**Exercise prompt:**
The required output is the line containing "y ensangrentado 😡😡😡😡" followed by each line through the end of the data below, repeated exactly and with nothing added.

--- START ---

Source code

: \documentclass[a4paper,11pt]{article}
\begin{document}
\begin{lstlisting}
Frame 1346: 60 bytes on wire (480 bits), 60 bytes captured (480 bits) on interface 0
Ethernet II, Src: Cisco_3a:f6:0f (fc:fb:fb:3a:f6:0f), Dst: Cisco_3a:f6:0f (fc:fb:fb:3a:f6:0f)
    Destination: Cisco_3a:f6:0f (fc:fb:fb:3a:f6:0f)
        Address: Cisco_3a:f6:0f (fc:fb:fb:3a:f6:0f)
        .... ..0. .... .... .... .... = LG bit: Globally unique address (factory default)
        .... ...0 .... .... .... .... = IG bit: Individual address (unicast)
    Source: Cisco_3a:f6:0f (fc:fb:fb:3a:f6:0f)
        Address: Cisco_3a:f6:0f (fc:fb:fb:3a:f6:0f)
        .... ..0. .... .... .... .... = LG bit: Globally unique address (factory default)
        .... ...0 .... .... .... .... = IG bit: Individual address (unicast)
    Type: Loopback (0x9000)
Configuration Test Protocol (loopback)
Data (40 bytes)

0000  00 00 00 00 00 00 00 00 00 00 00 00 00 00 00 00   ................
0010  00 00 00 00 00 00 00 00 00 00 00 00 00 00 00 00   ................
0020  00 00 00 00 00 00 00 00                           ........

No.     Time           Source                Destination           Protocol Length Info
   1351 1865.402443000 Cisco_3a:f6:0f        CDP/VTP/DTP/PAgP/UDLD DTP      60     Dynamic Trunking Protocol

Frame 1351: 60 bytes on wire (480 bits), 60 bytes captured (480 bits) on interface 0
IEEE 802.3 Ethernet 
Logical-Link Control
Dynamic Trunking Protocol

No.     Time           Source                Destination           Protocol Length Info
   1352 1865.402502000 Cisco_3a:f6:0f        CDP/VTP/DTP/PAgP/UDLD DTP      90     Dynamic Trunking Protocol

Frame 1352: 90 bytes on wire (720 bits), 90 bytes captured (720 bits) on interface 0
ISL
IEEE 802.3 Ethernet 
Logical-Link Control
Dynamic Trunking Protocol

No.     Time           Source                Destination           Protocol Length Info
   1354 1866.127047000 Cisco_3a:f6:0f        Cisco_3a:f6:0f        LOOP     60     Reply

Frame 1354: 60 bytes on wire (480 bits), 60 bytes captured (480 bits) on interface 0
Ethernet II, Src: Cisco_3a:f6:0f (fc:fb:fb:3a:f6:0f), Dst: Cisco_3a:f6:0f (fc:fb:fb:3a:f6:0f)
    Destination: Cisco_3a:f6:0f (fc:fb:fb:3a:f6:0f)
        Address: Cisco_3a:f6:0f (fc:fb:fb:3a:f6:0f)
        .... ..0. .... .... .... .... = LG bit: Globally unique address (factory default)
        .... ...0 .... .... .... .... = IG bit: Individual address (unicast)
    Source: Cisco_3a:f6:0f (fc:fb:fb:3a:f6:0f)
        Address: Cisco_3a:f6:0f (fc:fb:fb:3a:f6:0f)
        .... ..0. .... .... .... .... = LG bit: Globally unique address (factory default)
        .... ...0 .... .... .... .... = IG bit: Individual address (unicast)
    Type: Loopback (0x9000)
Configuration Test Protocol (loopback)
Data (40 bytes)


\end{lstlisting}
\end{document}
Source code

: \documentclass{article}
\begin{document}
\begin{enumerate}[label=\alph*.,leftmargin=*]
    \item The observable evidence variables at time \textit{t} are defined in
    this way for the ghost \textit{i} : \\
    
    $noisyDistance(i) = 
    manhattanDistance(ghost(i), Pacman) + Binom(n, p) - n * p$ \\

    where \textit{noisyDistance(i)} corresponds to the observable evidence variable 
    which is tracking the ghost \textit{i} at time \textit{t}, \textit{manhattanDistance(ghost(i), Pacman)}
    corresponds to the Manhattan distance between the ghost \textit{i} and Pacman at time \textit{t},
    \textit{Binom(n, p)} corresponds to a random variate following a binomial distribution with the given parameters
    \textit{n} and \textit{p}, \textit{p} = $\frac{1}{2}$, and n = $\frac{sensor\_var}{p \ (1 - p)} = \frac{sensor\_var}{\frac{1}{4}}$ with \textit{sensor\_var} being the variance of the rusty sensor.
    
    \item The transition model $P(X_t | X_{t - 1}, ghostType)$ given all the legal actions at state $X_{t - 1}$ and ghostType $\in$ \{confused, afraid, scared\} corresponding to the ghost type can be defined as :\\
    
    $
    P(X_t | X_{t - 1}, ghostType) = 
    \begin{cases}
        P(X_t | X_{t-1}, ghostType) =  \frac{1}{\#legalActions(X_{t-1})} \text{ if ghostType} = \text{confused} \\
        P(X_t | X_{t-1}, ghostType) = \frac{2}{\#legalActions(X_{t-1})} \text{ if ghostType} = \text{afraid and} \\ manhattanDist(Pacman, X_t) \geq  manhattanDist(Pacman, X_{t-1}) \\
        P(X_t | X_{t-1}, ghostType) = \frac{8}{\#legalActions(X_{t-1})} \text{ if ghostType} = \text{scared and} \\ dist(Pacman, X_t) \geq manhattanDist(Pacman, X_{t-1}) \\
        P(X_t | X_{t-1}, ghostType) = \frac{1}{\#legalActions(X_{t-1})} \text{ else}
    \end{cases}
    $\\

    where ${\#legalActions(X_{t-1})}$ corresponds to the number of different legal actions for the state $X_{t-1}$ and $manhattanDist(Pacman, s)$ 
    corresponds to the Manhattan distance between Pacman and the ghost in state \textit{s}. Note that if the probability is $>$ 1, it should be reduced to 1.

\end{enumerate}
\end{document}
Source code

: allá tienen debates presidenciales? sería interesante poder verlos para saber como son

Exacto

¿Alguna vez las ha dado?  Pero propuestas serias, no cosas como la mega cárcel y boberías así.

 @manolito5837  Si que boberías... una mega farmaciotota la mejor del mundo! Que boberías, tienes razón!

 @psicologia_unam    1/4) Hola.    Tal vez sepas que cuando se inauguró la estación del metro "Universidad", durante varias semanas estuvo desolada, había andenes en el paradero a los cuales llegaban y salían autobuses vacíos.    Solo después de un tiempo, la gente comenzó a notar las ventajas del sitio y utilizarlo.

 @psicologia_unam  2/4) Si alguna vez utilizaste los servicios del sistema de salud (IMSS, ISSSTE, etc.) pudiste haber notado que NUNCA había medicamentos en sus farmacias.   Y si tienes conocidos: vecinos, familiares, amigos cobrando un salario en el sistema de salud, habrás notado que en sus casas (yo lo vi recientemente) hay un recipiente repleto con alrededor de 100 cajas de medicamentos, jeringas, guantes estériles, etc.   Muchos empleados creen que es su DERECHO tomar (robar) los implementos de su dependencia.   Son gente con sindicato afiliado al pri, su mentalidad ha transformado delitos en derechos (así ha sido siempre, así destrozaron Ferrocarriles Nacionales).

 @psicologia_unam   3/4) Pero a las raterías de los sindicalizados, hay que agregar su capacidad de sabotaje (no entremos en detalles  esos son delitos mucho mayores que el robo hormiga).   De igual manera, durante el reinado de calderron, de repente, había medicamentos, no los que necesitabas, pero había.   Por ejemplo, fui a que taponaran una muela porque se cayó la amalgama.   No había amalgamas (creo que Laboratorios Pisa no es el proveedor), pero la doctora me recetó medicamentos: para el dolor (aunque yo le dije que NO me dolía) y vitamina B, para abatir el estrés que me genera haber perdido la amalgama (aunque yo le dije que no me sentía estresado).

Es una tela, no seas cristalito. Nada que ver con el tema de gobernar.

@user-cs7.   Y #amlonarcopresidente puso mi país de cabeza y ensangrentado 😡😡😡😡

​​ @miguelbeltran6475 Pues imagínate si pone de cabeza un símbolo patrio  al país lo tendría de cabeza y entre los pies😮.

--- END ---

**Answer box:**
@user-cs7.   Y #amlonarcopresidente puso mi país de cabeza y ensangrentado 😡😡😡😡

​​ @miguelbeltran6475 Pues imagínate si pone de cabeza un símbolo patrio  al país lo tendría de cabeza y entre los pies😮.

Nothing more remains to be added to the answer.